Deixemo-nos de ilusões. Há muito
que os senhores do dinheiro e os seus aios políticos da governação bipolar
aprenderam a fazer com que a democracia formal seja a mais indolor das
ditaduras para levar as pessoas a acreditar que escolheram uma coisa mas as
circunstâncias, as crises e coisas correlativas não permitem que se cumpra,
para já, a sua vontade, ficando para melhores dias desde que se sujeitem a
fazer os indispensáveis sacrifícios.
Quando se “escreve pelo mundo
fora” a propósito dos desejos e vontades podemos deter-nos, por exemplo, na
Ucrânia. Talvez estejamos ali perante o admirável mundo novo, a magia de uma
democracia onde tudo o que vemos é virtual. Existiam um governo e um presidente
eleitos – que pelos vistos não eram grandes peças, mas olhemos o cenário de Lisboa
a Berlim e tentemos perceber onde estão as diferenças – que foram derrubados
por um golpe de Estado. Então esse golpe de Estado impôs a democracia
instaurando um governo e um presidente não eleitos sustentados por um aparelho
policial e militar governado por fascistas confessos. Todos os países e uniões
onde se faz doutrina sobre quem pratica ou não a democracia proclamaram que a
situação em Kiev estava nos conformes e todos os que se lhe opõem, falando
língua diferente ou pensando de outra maneira, estão imbuídos de tentações
ditatoriais e ao serviço de uma potência com vocação para pária.
Acontece que nas regiões
inconformadas houve quem, perante canhões e arbitrariedades, decidisse recorrer
ao voto dos cidadãos, escolhendo-o como uma arma para fazer frente às armas de
fogo.
Então as democracias clamaram que
tal ideia de referendar o direito à diferença, a uma opinião e língua própria
dentro do mesmo país, era “ilegítima”, ilegal” porque contrariava um direito
democrático nascido de golpe de Estado e imposto na ponta de espingardas
empunhada por fascistas.
Ao ver as coisas desta maneira se
calhar a culpa é minha, não fui suficientemente expedito para acompanhar a
evolução ultrassónica da democracia mercantil.
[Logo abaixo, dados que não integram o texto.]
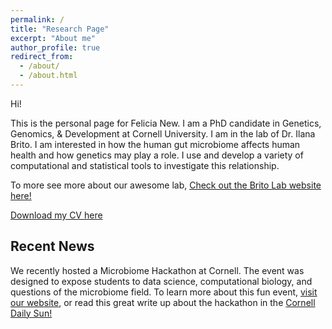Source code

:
 ```yaml
---
permalink: /
title: "Research Page"
excerpt: "About me"
author_profile: true
redirect_from: 
  - /about/
  - /about.html
---
```


Hi!

This is the personal page for Felicia New. I am a PhD candidate in Genetics, Genomics, & Development at Cornell University. I am in the lab of Dr. Ilana Brito. I am interested in how the human gut microbiome affects human health and how genetics may play a role. I use and develop a variety of computational and statistical tools to investigate this relationship.

To more see more about our awesome lab, [Check out the Brito Lab website here!](https://www.britolab.org)

[Download my CV here](http://fnew.github.io/files/FeliciaNewCV.pdf)

Recent News
-----------
We recently hosted a Microbiome Hackathon at Cornell. The event was designed to expose students to data science, computational biology, and questions of the microbiome field. To learn more about this fun event, [visit our website](http://www.microbiomehack.org), or read this great write up about the hackathon in the [Cornell Daily Sun!](https://cornellsun.com/2019/04/19/cancer-biology-machine-learning-and-creative-problem-solving-at-cornells-microbiome-hackathon/)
Enfim, vocês dirão, mas a minha
sensação é a de que os votos se aceitam como coisas decentes quando a sua soma
serve os que estão vocacionados para governar; se assim não for, corrige-se o
desvio chamando os tanques e até, se for preciso, uns mercenários estrangeiros.
De uma penada corrige-se a democracia e reanima-se a economia com reforço de
produtividade e emprego. Abençoada criatividade.